Issue 89 December 2007
Ear of stone
The end of December is a time of year when many lose their balance. This, however, is usually due to the numbing of the senses by an exaggerated consumption of alcohol. There are many other ways of losing your balance, and one of them can be caused by an altered architecture of the inner ear. Besides bearing the intricate machinery which allows animals to perceive sound, the inner ear is also responsible for our sense of movement. Those who are stricken with sea-sickness know all too well what this means. Very small regions known as the saccule and the utricle detect both gravity and acceleration, two forces we spend our time dealing with. Deprived of the capacity to perceive them, the simple act of moving our head would prove to be an awesome experience. At the heart of this perception are small stones. And one protein, otopetrin 1, is proving to be essential for their formation.
Keeping our balance is not such a simple task. You may think that it’s all a question of a little concentration and crafty positioning of the body. But it’s not. There is more to it than that.

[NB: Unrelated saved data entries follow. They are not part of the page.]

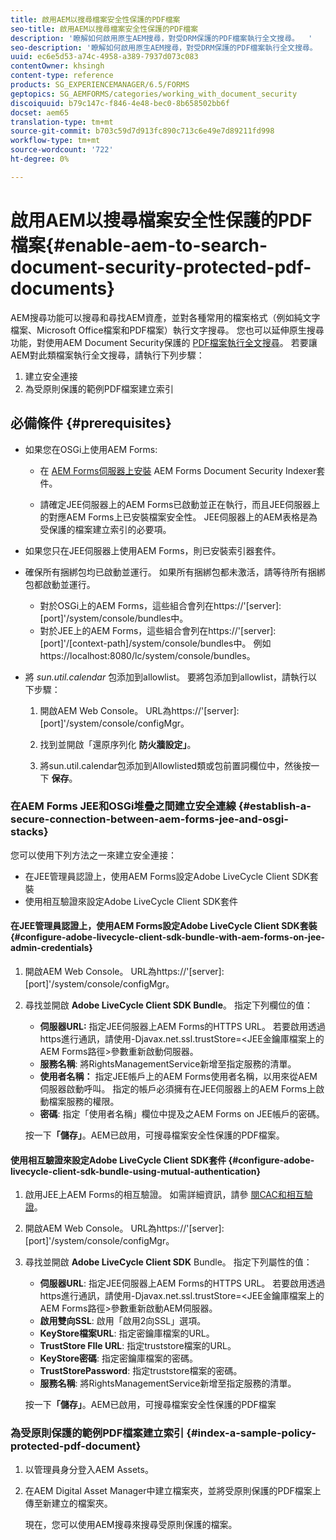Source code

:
 ```yaml
---
title: 啟用AEM以搜尋檔案安全性保護的PDF檔案
seo-title: 啟用AEM以搜尋檔案安全性保護的PDF檔案
description: '瞭解如何啟用原生AEM搜尋，對受DRM保護的PDF檔案執行全文搜尋。  '
seo-description: '瞭解如何啟用原生AEM搜尋，對受DRM保護的PDF檔案執行全文搜尋。  '
uuid: ec6e5d53-a74c-4958-a389-7937d073c083
contentOwner: khsingh
content-type: reference
products: SG_EXPERIENCEMANAGER/6.5/FORMS
geptopics: SG_AEMFORMS/categories/working_with_document_security
discoiquuid: b79c147c-f846-4e48-bec0-8b658502bb6f
docset: aem65
translation-type: tm+mt
source-git-commit: b703c59d7d913fc890c713c6e49e7d89211fd998
workflow-type: tm+mt
source-wordcount: '722'
ht-degree: 0%

---
```



# 啟用AEM以搜尋檔案安全性保護的PDF檔案{#enable-aem-to-search-document-security-protected-pdf-documents}

AEM搜尋功能可以搜尋和尋找AEM資產，並對各種常用的檔案格式（例如純文字檔案、Microsoft Office檔案和PDF檔案）執行文字搜尋。 您也可以延伸原生搜尋功能，對使用AEM Document Security保護的 [PDF檔案執行全文搜尋](../../forms/using/admin-help/document-security.md)。 若要讓AEM對此類檔案執行全文搜尋，請執行下列步驟：

1. 建立安全連接
1. 為受原則保護的範例PDF檔案建立索引

## 必備條件 {#prerequisites}

* 如果您在OSGi上使用AEM Forms:

   * 在 [AEM Forms伺服器上安裝](https://helpx.adobe.com/aem-forms/kb/aem-forms-releases.html) AEM Forms Document Security Indexer套件。

   * 請確定JEE伺服器上的AEM Forms已啟動並正在執行，而且JEE伺服器上的對應AEM Forms上已安裝檔案安全性。 JEE伺服器上的AEM表格是為受保護的檔案建立索引的必要項。

* 如果您只在JEE伺服器上使用AEM Forms，則已安裝索引器套件。
* 確保所有捆綁包均已啟動並運行。 如果所有捆綁包都未激活，請等待所有捆綁包都啟動並運行。

   * 對於OSGi上的AEM Forms，這些組合會列在https://&#39;[server]:[port]&#39;/system/console/bundles中。
   * 對於JEE上的AEM Forms，這些組合會列在https://&#39;[server]:[port]&#39;/[context-path]/system/console/bundles中。 例如https://localhost:8080/lc/system/console/bundles。

* 將 *sun.util.calendar* 包添加到allowlist。 要將包添加到allowlist，請執行以下步驟：

   1. 開啟AEM Web Console。 URL為https://&#39;[server]:[port]&#39;/system/console/configMgr。
   1. 找到並開啟「還原序列化 **防火牆設定」**。

   1. 將sun.util.calendar包添加到Allowlisted類或包前置詞欄位中，然後按一下 **保存**。

### 在AEM Forms JEE和OSGi堆疊之間建立安全連線 {#establish-a-secure-connection-between-aem-forms-jee-and-osgi-stacks}

您可以使用下列方法之一來建立安全連接：

* 在JEE管理員認證上，使用AEM Forms設定Adobe LiveCycle Client SDK套裝
* 使用相互驗證來設定Adobe LiveCycle Client SDK套件

#### 在JEE管理員認證上，使用AEM Forms設定Adobe LiveCycle Client SDK套裝 {#configure-adobe-livecycle-client-sdk-bundle-with-aem-forms-on-jee-admin-credentials}

1. 開啟AEM Web Console。 URL為https://&#39;[server]:[port]&#39;/system/console/configMgr。
1. 尋找並開啟 **Adobe LiveCycle Client SDK Bundle**。 指定下列欄位的值：

   * **伺服器URL:** 指定JEE伺服器上AEM Forms的HTTPS URL。 若要啟用透過https進行通訊，請使用-Djavax.net.ssl.trustStore=&lt;JEE金鑰庫檔案上的AEM Forms路徑>參數重新啟動伺服器。
   * **服務名稱**: 將RightsManagementService新增至指定服務的清單。
   * **使用者名稱：** 指定JEE帳戶上的AEM Forms使用者名稱，以用來從AEM伺服器啟動呼叫。 指定的帳戶必須擁有在JEE伺服器上的AEM Forms上啟動檔案服務的權限。
   * **密碼**: 指定「使用者名稱」欄位中提及之AEM Forms on JEE帳戶的密碼。

   按一下&#x200B;**「儲存」**。AEM已啟用，可搜尋檔案安全性保護的PDF檔案。

#### 使用相互驗證來設定Adobe LiveCycle Client SDK套件 {#configure-adobe-livecycle-client-sdk-bundle-using-mutual-authentication}

1. 啟用JEE上AEM Forms的相互驗證。 如需詳細資訊，請參 [閱CAC和相互驗證](https://helpx.adobe.com/livecycle/kb/cac-mutual-authentication.html)。
1. 開啟AEM Web Console。 URL為https://&#39;[server]:[port]&#39;/system/console/configMgr。
1. 尋找並開啟 **Adobe LiveCycle Client SDK** Bundle。 指定下列屬性的值：

   * **伺服器URL**: 指定JEE伺服器上AEM Forms的HTTPS URL。 若要啟用透過https進行通訊，請使用-Djavax.net.ssl.trustStore=&lt;JEE金鑰庫檔案上的AEM Forms路徑>參數重新啟動AEM伺服器。
   * **啟用雙向SSL**: 啟用「啟用2向SSL」選項。
   * **KeyStore檔案URL**: 指定密鑰庫檔案的URL。
   * **TrustStore FIle URL**: 指定truststore檔案的URL。
   * **KeyStore密碼**: 指定密鑰庫檔案的密碼。
   * **TrustStorePassword**: 指定truststore檔案的密碼。
   * **服務名稱**: 將RightsManagementService新增至指定服務的清單。

   按一下&#x200B;**「儲存」**。AEM已啟用，可搜尋檔案安全性保護的PDF檔案

### 為受原則保護的範例PDF檔案建立索引 {#index-a-sample-policy-protected-pdf-document}

1. 以管理員身分登入AEM Assets。
1. 在AEM Digital Asset Manager中建立檔案夾，並將受原則保護的PDF檔案上傳至新建立的檔案夾。

   現在，您可以使用AEM搜尋來搜尋受原則保護的檔案。

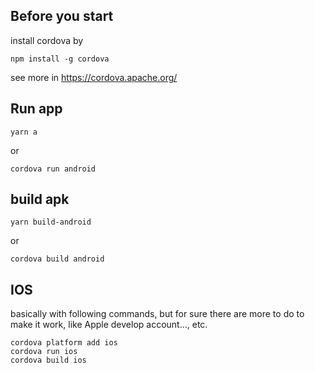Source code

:## Before you start
install cordova by
```
npm install -g cordova
```
see more in https://cordova.apache.org/

## Run app
```
yarn a
```
or 
```
cordova run android
```

## build apk
```
yarn build-android
```
or 
```
cordova build android
```

## IOS 
basically with following commands, but for sure there are more to do to make it work, like Apple develop account..., etc.
```
cordova platform add ios
cordova run ios
cordova build ios
```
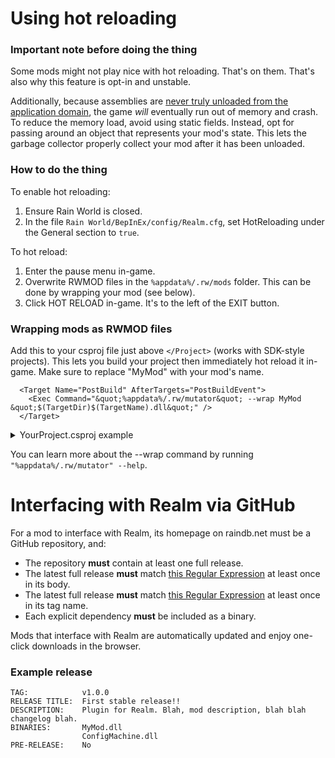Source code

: # Using hot reloading

### Important note before doing the thing
Some mods might not play nice with hot reloading. That's on them. That's also why this feature is opt-in and unstable.

Additionally, because assemblies are [never truly unloaded from the application domain](https://docs.microsoft.com/en-us/dotnet/api/system.appdomain?view=net-5.0#remarks), the game *will* eventually run out of memory and crash. To reduce the memory load, avoid using static fields. Instead, opt for passing around an object that represents your mod's state. This lets the garbage collector properly collect your mod after it has been unloaded.

### How to do the thing
To enable hot reloading:
1. Ensure Rain World is closed.
2. In the file `Rain World/BepInEx/config/Realm.cfg`, set HotReloading under the General section to `true`.

To hot reload:
1. Enter the pause menu in-game.
2. Overwrite RWMOD files in the `%appdata%/.rw/mods` folder. This can be done by wrapping your mod (see below).
3. Click HOT RELOAD in-game. It's to the left of the EXIT button.

### Wrapping mods as RWMOD files
Add this to your csproj file just above `</Project>` (works with SDK-style projects). This lets you build your project then immediately hot reload it in-game. Make sure to replace "MyMod" with your mod's name.
```csproj
  <Target Name="PostBuild" AfterTargets="PostBuildEvent">
    <Exec Command="&quot;%appdata%/.rw/mutator&quot; --wrap MyMod &quot;$(TargetDir)$(TargetName).dll&quot;" />
  </Target>
```

<details>
  <summary>YourProject.csproj example</summary>

  ```csproj
  <Project Sdk="Microsoft.NET.Sdk">
    <PropertyGroup>
      <TargetFramework>net35</TargetFramework>
    </PropertyGroup>

    <ItemGroup>
      <!--Whatever references-->
    </ItemGroup>

    <Target Name="PostBuild" AfterTargets="PostBuildEvent">
      <Exec Command="&quot;%appdata%/.rw/mutator&quot; --wrap MyMod &quot;$(TargetDir)$(TargetName).dll&quot;" />
    </Target>
  </Project>
  ```
</details>

You can learn more about the --wrap command by running `"%appdata%/.rw/mutator" --help`.

# Interfacing with Realm via GitHub
For a mod to interface with Realm, its homepage on raindb.net must be a GitHub repository, and:
- The repository **must** contain at least one full release.
- The latest full release **must** match [this Regular Expression](https://regexr.com/66e7q) at least once in its body.
- The latest full release **must** match [this Regular Expression](https://regexr.com/66jb1) at least once in its tag name.
- Each explicit dependency **must** be included as a binary.

Mods that interface with Realm are automatically updated and enjoy one-click downloads in the browser.

### Example release
```
TAG:            v1.0.0
RELEASE TITLE:  First stable release!!
DESCRIPTION:    Plugin for Realm. Blah, mod description, blah blah changelog blah.
BINARIES:       MyMod.dll
                ConfigMachine.dll
PRE-RELEASE:    No
```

We have built-in devices which we need not only to keep an upright posture but also to sense movement. These devices are known as otoconia and are located in the darkest recesses of our inner ear. Otoconia are a mixture of organic and inorganic material. In humans, their size ranges from 3 to 30μm and they are bathed in an extracellular gelatinous matrix. The otoconia themselves have an organic protein core cloaked with calcium carbonate (CaCO3) crystals – a bit like the sweets our grandmothers gave us, which were hard on the outside and filled with a soft centre.
Otoconia synthesis is completed shortly after birth. Caught in an extracellular gelatinous matrix, itself packed full of protein, this peculiar biomineral cum protein mass forms a jelly-like membrane which rests on tiny hairs. These hairs are embedded in two small organs of the inner ear, known as the utricle and the saccule. Any movement of our head – with respect to acceleration or gravity – makes the otoconia move. And since they are resting on the hairs, their movement will, in turn, cause the hairs to move. The perception is then relayed to nerves which will make a point of telling the brain. The utricle is largely horizontal and will register any movement in the horizontal plane, such as acceleration. The saccule, on the other hand, lies in a vertical plane and registers movement due to the pull of gravity.

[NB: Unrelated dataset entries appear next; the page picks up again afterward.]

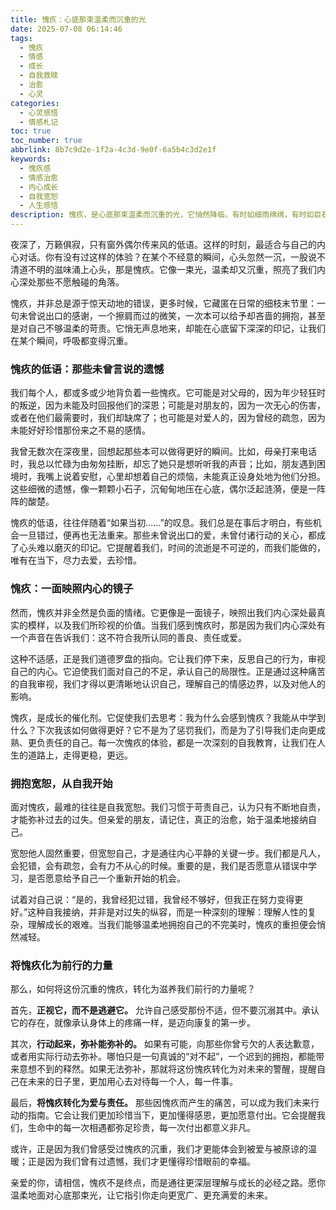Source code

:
 ```yaml
---
title: 愧疚：心底那束温柔而沉重的光
date: 2025-07-08 06:14:46
tags:
  - 愧疚
  - 情感
  - 成长
  - 自我救赎
  - 治愈
  - 心灵
categories:
  - 心灵感悟
  - 情感札记
toc: true
toc_number: true
abbrlink: 8b7c9d2e-1f2a-4c3d-9e0f-6a5b4c3d2e1f
keywords:
  - 愧疚感
  - 情感治愈
  - 内心成长
  - 自我宽恕
  - 人生感悟
description: 愧疚，是心底那束温柔而沉重的光，它悄然降临，有时如细雨绵绵，有时如巨石压心。它不是惩罚，而是灵魂深处最真挚的低语，提醒我们曾有的疏忽，也指引我们走向更深层的理解与宽恕。这篇文章，将带你一同探索愧疚的本质，学会如何温柔地面对它，并将其转化为滋养我们成长的力量。
---
```


夜深了，万籁俱寂，只有窗外偶尔传来风的低语。这样的时刻，最适合与自己的内心对话。你有没有过这样的体验？在某个不经意的瞬间，心头忽然一沉，一股说不清道不明的滋味涌上心头，那是愧疚。它像一束光，温柔却又沉重，照亮了我们内心深处那些不愿触碰的角落。

愧疚，并非总是源于惊天动地的错误，更多时候，它藏匿在日常的细枝末节里：一句未曾说出口的感谢，一个擦肩而过的微笑，一次本可以给予却吝啬的拥抱，甚至是对自己不够温柔的苛责。它悄无声息地来，却能在心底留下深深的印记，让我们在某个瞬间，呼吸都变得沉重。

### 愧疚的低语：那些未曾言说的遗憾

我们每个人，都或多或少地背负着一些愧疚。它可能是对父母的，因为年少轻狂时的叛逆，因为未能及时回报他们的深恩；可能是对朋友的，因为一次无心的伤害，或者在他们最需要时，我们却缺席了；也可能是对爱人的，因为曾经的疏忽，因为未能好好珍惜那份来之不易的感情。

我曾无数次在深夜里，回想起那些本可以做得更好的瞬间。比如，母亲打来电话时，我总以忙碌为由匆匆挂断，却忘了她只是想听听我的声音；比如，朋友遇到困境时，我嘴上说着安慰，心里却想着自己的烦恼，未能真正设身处地为他们分担。这些细微的遗憾，像一颗颗小石子，沉甸甸地压在心底，偶尔泛起涟漪，便是一阵阵的酸楚。

愧疚的低语，往往伴随着“如果当初……”的叹息。我们总是在事后才明白，有些机会一旦错过，便再也无法重来。那些未曾说出口的爱，未曾付诸行动的关心，都成了心头难以磨灭的印记。它提醒着我们，时间的流逝是不可逆的，而我们能做的，唯有在当下，尽力去爱，去珍惜。

### 愧疚：一面映照内心的镜子

然而，愧疚并非全然是负面的情绪。它更像是一面镜子，映照出我们内心深处最真实的模样，以及我们所珍视的价值。当我们感到愧疚时，那是因为我们内心深处有一个声音在告诉我们：这不符合我所认同的善良、责任或爱。

这种不适感，正是我们道德罗盘的指向。它让我们停下来，反思自己的行为，审视自己的内心。它迫使我们面对自己的不足，承认自己的局限性。正是通过这种痛苦的自我审视，我们才得以更清晰地认识自己，理解自己的情感边界，以及对他人的影响。

愧疚，是成长的催化剂。它促使我们去思考：我为什么会感到愧疚？我能从中学到什么？下次我该如何做得更好？它不是为了惩罚我们，而是为了引导我们走向更成熟、更负责任的自己。每一次愧疚的体验，都是一次深刻的自我教育，让我们在人生的道路上，走得更稳，更远。

### 拥抱宽恕，从自我开始

面对愧疚，最难的往往是自我宽恕。我们习惯于苛责自己，认为只有不断地自责，才能弥补过去的过失。但亲爱的朋友，请记住，真正的治愈，始于温柔地接纳自己。

宽恕他人固然重要，但宽恕自己，才是通往内心平静的关键一步。我们都是凡人，会犯错，会有疏忽，会有力不从心的时候。重要的是，我们是否愿意从错误中学习，是否愿意给予自己一个重新开始的机会。

试着对自己说：“是的，我曾经犯过错，我曾经不够好，但我正在努力变得更好。”这种自我接纳，并非是对过失的纵容，而是一种深刻的理解：理解人性的复杂，理解成长的艰难。当我们能够温柔地拥抱自己的不完美时，愧疚的重担便会悄然减轻。

### 将愧疚化为前行的力量

那么，如何将这份沉重的愧疚，转化为滋养我们前行的力量呢？

首先，**正视它，而不是逃避它。** 允许自己感受那份不适，但不要沉溺其中。承认它的存在，就像承认身体上的疼痛一样，是迈向康复的第一步。

其次，**行动起来，弥补能弥补的。** 如果有可能，向那些你曾亏欠的人表达歉意，或者用实际行动去弥补。哪怕只是一句真诚的“对不起”，一个迟到的拥抱，都能带来意想不到的释然。如果无法弥补，那就将这份愧疚转化为对未来的警醒，提醒自己在未来的日子里，更加用心去对待每一个人，每一件事。

最后，**将愧疚转化为爱与责任。** 那些因愧疚而产生的痛苦，可以成为我们未来行动的指南。它会让我们更加珍惜当下，更加懂得感恩，更加愿意付出。它会提醒我们，生命中的每一次相遇都弥足珍贵，每一次付出都意义非凡。

或许，正是因为我们曾感受过愧疚的沉重，我们才更能体会到被爱与被原谅的温暖；正是因为我们曾有过遗憾，我们才更懂得珍惜眼前的幸福。

亲爱的你，请相信，愧疚不是终点，而是通往更深层理解与成长的必经之路。愿你温柔地面对心底那束光，让它指引你走向更宽广、更充满爱的未来。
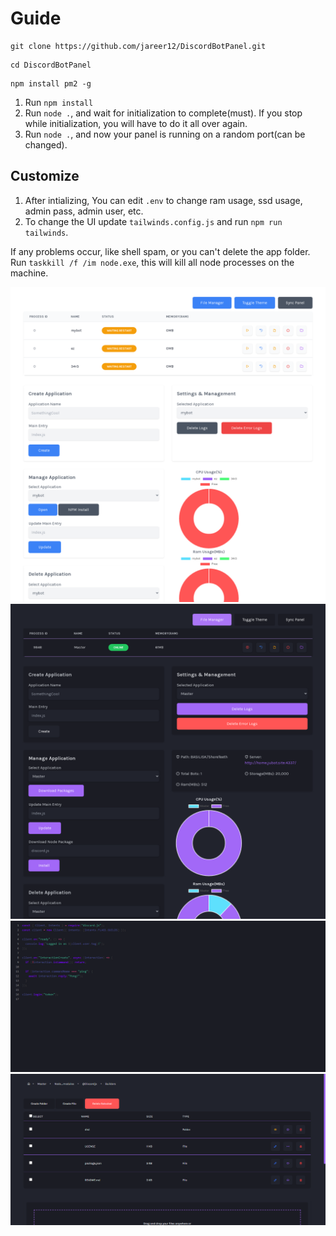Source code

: # Guide

```shell
git clone https://github.com/jareer12/DiscordBotPanel.git
```

```shell
cd DiscordBotPanel
```

```shell
npm install pm2 -g
```

1. Run `npm install`
2. Run `node .`, and wait for initialization to complete(must). If you stop while initialization, you will have to do it all over again.
3. Run `node .`, and now your panel is running on a random port(can be changed).

## Customize

1. After intializing, You can edit `.env` to change ram usage, ssd usage, admin pass, admin user, etc.
2. To change the UI update `tailwinds.config.js` and run `npm run tailwinds`.

If any problems occur, like shell spam, or you can't delete the app folder. Run `taskkill /f /im node.exe`, this will kill all node processes on the machine.

![Image](./BaseTemplate/home.png)
![Image](./BaseTemplate/home-dark.png)
![Image](./BaseTemplate/file-editor.png)
![Image](./BaseTemplate/dark-file-manager.png)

Ocean perch (Sebastes mentella) otoliths
Otoconia are formed during embryogenesis and their final design is completed shortly after birth. Otoconia seedlings are probably secreted into the extracellular matrix, and are most likely to involve a core protein matrix which is calcium-friendly. Calcium and carbonate concentration must also be heightened in the seedlings’ vicinity, so that the calcium carbonate crystal envelope can be shaped. Otopetrin 1 is part of the gelatinous extracellular matrix in which the otoconia float. When otopetrin 1 is deficient, the formation of otoconia is impaired. As a result, the perception of acceleration and gravity is confused, and mice carry tilted heads or zebrafish swim upside down.

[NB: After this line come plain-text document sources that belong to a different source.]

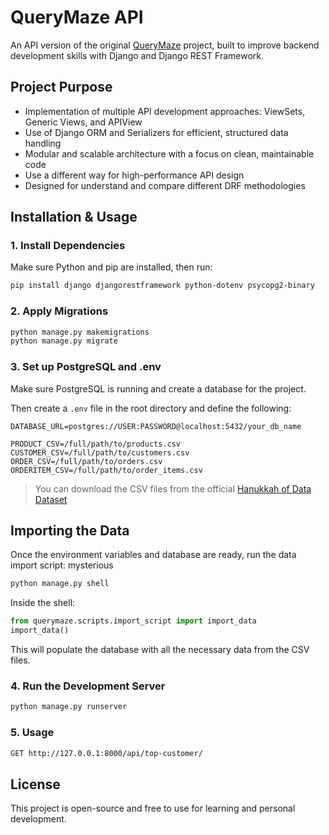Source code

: # QueryMaze API

An API version of the original [QueryMaze](https://github.com/mohamadvp/QueryMaze) project, built to improve backend development skills with Django and Django REST Framework.

##  Project Purpose

- Implementation of multiple API development approaches: ViewSets, Generic Views, and APIView
- Use of Django ORM and Serializers for efficient, structured data handling
- Modular and scalable architecture with a focus on clean, maintainable code 
- Use a different way for high-performance API design
- Designed for understand and compare different DRF methodologies



##  Installation & Usage

### 1. Install Dependencies

Make sure Python and pip are installed, then run:

```bash
pip install django djangorestframework python-dotenv psycopg2-binary
```

### 2. Apply Migrations
``` bash
python manage.py makemigrations
python manage.py migrate
```

### 3. Set up PostgreSQL and .env
Make sure PostgreSQL is running and create a database for the project.

Then create a `.env` file in the root directory and define the following:

```env
DATABASE_URL=postgres://USER:PASSWORD@localhost:5432/your_db_name

PRODUCT_CSV=/full/path/to/products.csv
CUSTOMER_CSV=/full/path/to/customers.csv
ORDER_CSV=/full/path/to/orders.csv
ORDERITEM_CSV=/full/path/to/order_items.csv
```

> You can download the CSV files from the official [Hanukkah of Data Dataset](https://hanukkah.bluebird.sh/5784-speedrun/data/)


##  Importing the Data

Once the environment variables and database are ready, run the data import script:
mysterious
```bash
python manage.py shell
```
Inside the shell:

```python
from querymaze.scripts.import_script import import_data
import_data()
```

This will populate the database with all the necessary data from the CSV files.


### 4. Run the Development Server
```bash
python manage.py runserver
```

### 5. Usage
```bash
GET http://127.0.0.1:8000/api/top-customer/
```


## License
This project is open-source and free to use for learning and personal development.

Otopetrin 1 has all the characteristics of an integral membrane protein, yet it is found in the extracellular gelatinous matrix. This has led scientists to believe that the protein is most probably imbedded in the membranes of vesicles which bud off epithelium cells. In zebrafish, otopetrin 1 seems to be involved in protein transport, and in particular the trafficking and localization of a protein known as Starmaker. Starmaker is proving to be essential both for the fashioning of the fish biominerals – known as otoliths – and the crystal lattice on which they grow. Otoliths are of the same nature as otoconia, only far bigger. While we own many otoconia, fish only have three. But they are large, mainly because the deposit of calcium carbonate only stops when a fish doesn’t need a sense of balance anymore. Though a role in protein trafficking has not yet been witnessed in humans, otopetrin 1 does seem to be involved in calcium regulation in response to ATP. However, otopetrin 1 itself doesn’t sport domains that, until now, have been known to interact with ATP or calcium. Consequently, either otopetrin 1 activates proteins that do, or its sequence contains atypical domains that can! Whatever the outcome, otopetrin 1 is certainly essential for the formation of calcium carbonate crystals, and hence otoconia.
Otoconia – or the lack of them - can be the source of trouble. The passing of time can cause the structures to degenerate or change position. The sensation perceived is known as benign paroxysmal positional vertigo (BPPV) and, though harmless, those concerned suffer from dizziness or loss of balance. The elderly are prone to falling which frequently results in broken bones or even, sometimes, accidental death. Certain drugs can also be the cause of otoconia degeneration and patients suffer from the same disorders. Research on otoconia and otholiths is now focused on finding therapies which could improve their stability over time as well as enhance the biomineralization of remaining otoconia. Otoconia regeneration is also being considered. Furthermore, getting to know the mechanisms involved in otoconia synthesis could lead to a better understanding of how bone (CaCO4) is made – and without bone or otoconia, how could we fully enjoy a balanced life?